The Midlife Crisis… Is there really such a mystical condition? I think there must be, isn’t the fact the term exists proof enough that the condition is real?
If the condition does exist; I would argue that others might sink to such a demoralizing state, but not your favored Grayquill. Surely, he is above such nonsense.
Yes, I did buy a motorcycle when I was in my fifties but heck I bought it at a garage sale – does that really count? It shouldn’t because I paid cash and isn’t going into debt one of the requirements of a midlife crisis? It seems to me that since I did not go into debt, then the motorcycle shouldn’t count. That certainly seems reasonable and rational to me.
Mrs. GQ might argue that a short time later when I took my garage sale find off road, and I came to a place on the ride where it became necessary to bail off the bike into a ravine onto hard river rock breaking my arm, resulting in a three day hospital stay; was the result of a mid-life crisis. Well, she is just plain wrong. That was a simple accident, after all vehicle accidents have been quite a common place in my life. Therefore that would just be a stupid argument with no merit or validity. I would have to say once again, “Not my problem.”
Later I was accused of being in a mid-life crisis when weeks before my dog died and the crows were eating his untouched dog food. I spent meticulous effort planning and setting up surprise moments when I could slay the thieving pests. Surely, this cannot be counted as part of a mid-life crisis. Sure it might have been a bit boyish but it was an all important and necessary step in keeping nature in balance. The laser scope, at-top a balanced 1,500 ft per second chrome plated pellet gun was required just to make it fair – Crows are smart. The gun is not part of the problem, thank you very much.
Now, I will give into one argument that there might be a slight indicator of this malady in myself. A couple of years back I began hiding my cookies. Just because they were not stored in the public, take what you want pantry, does not mean I have a problem. To break all myths of me hiding food I will tell all right here and right now - I keep my cookies in the bottom drawer of my night stand - No hiding! It is now all out in the open therefore that proves I don’t have a problem.

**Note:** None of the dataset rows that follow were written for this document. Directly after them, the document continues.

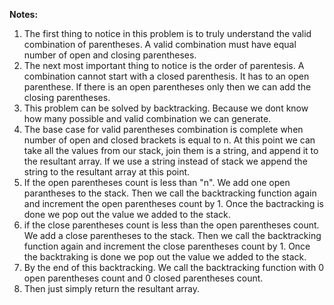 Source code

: **Notes:**

1. The first thing to notice in this problem is to truly understand the valid combination of parentheses. A valid combination must have equal number of open and closing parentheses.
2. The next most important thing to notice is the order of parentesis. A combination cannot start with a closed parenthesis. It has to an open parenthese. If there is an open parentheses only then we can add the closing parentheses.
3. This problem can be solved by backtracking. Because we dont know how many possible and valid combination we can generate.
4. The base case for valid parentheses combination is complete when number of open and closed brackets is equal to n. At this point we can take all the values from our stack, join them is a string, and append it to the resultant array. If we use a string instead of stack we append the string to the resultant array at this point.
5. If the open parentheses count is less than "n". We add one open parantheses to the stack. Then we call the backtracking function again and increment the open parentheses count by 1. Once the bactracking is done we pop out the value we added to the stack.
6. if the close parentheses count is less than the open parentheses count. We add a close parentheses to the stack. Then we call the backtracking function again and increment the close parentheses count by 1. Once the backtraking is done we pop out the value we added to the stack.
7. By the end of this backtracking. We call the backtracking function with 0 open parentheses count and 0 closed parentheses count.
8. Then just simply return the resultant array.
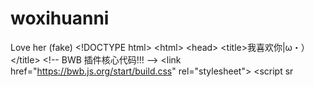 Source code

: # woxihuanni
Love her (fake) &lt;!DOCTYPE html> &lt;html> &lt;head> &lt;title>我喜欢你|ω・）&lt;/title> &lt;!-- BWB 插件核心代码!!! --> &lt;link href="https://bwb.js.org/start/build.css" rel="stylesheet"> &lt;script sr
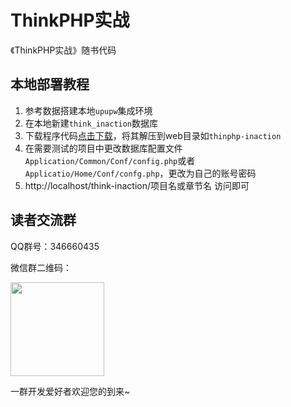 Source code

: # ThinkPHP实战
《ThinkPHP实战》随书代码
## 本地部署教程
1. 参考数据搭建本地`upupw`集成环境
2. 在本地新建`think_inaction`数据库
3. 下载程序代码[点击下载](https://github.com/xialeistudio/thinkphp-inaction/archive/master.zip)，将其解压到web目录如`thinphp-inaction`
4. 在需要测试的项目中更改数据库配置文件`Application/Common/Conf/config.php`或者`Applicatio/Home/Conf/confg.php`，更改为自己的账号密码
5. http://localhost/think-inaction/项目名或章节名 访问即可

## 读者交流群

QQ群号：346660435

微信群二维码：

<img src="https://static.ddhigh.com/paycode/20190712182221.jpg" width="150" height="150"/>

一群开发爱好者欢迎您的到来~
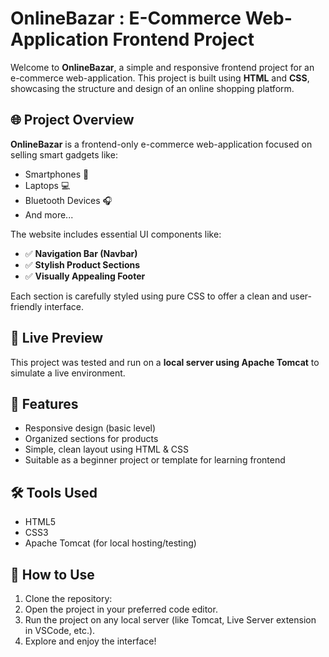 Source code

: # OnlineBazar : E-Commerce Web-Application Frontend Project

Welcome to **OnlineBazar**, a simple and responsive frontend project for an e-commerce web-application. This project is built using **HTML** and **CSS**, showcasing the structure and design of an online shopping platform.

## 🌐 Project Overview

**OnlineBazar** is a frontend-only e-commerce web-application focused on selling smart gadgets like:
- Smartphones 📱  
- Laptops 💻  
- Bluetooth Devices 🎧  
- And more...

The website includes essential UI components like:
- ✅ **Navigation Bar (Navbar)**
- ✅ **Stylish Product Sections**
- ✅ **Visually Appealing Footer**

Each section is carefully styled using pure CSS to offer a clean and user-friendly interface.


## 🚀 Live Preview
This project was tested and run on a **local server using Apache Tomcat** to simulate a live environment.

## 📌 Features
- Responsive design (basic level)
- Organized sections for products
- Simple, clean layout using HTML & CSS
- Suitable as a beginner project or template for learning frontend

## 🛠️ Tools Used
- HTML5
- CSS3
- Apache Tomcat (for local hosting/testing)

## 📂 How to Use

1. Clone the repository:
2. Open the project in your preferred code editor.
3. Run the project on any local server (like Tomcat, Live Server extension in VSCode, etc.).
4. Explore and enjoy the interface!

Some of you negative thinkers might be thinking, ‘Nope, Grayquill has a real problem.’ So, to assure the most critical reader there is no problem – the drawer is empty at this moment. Hah! That might mean I moved the cookies to a new hiding spot in the chance Mrs. Grayquill, my niece, or one of my adult children could read this post and go searching for my goodies. But, I want to assure all of you Grayquill does not have a problem. If you think I do, it is in your mind only, and therefore you are the one with the problem – are we clear?
So now that is all settled, is there a lesson here? Of course there is – this little discussion as hard as it was, was healthy and should now end all rumors that Grayquill is in or ever was in a mid-life crisis. I hope you all have learned your lesson.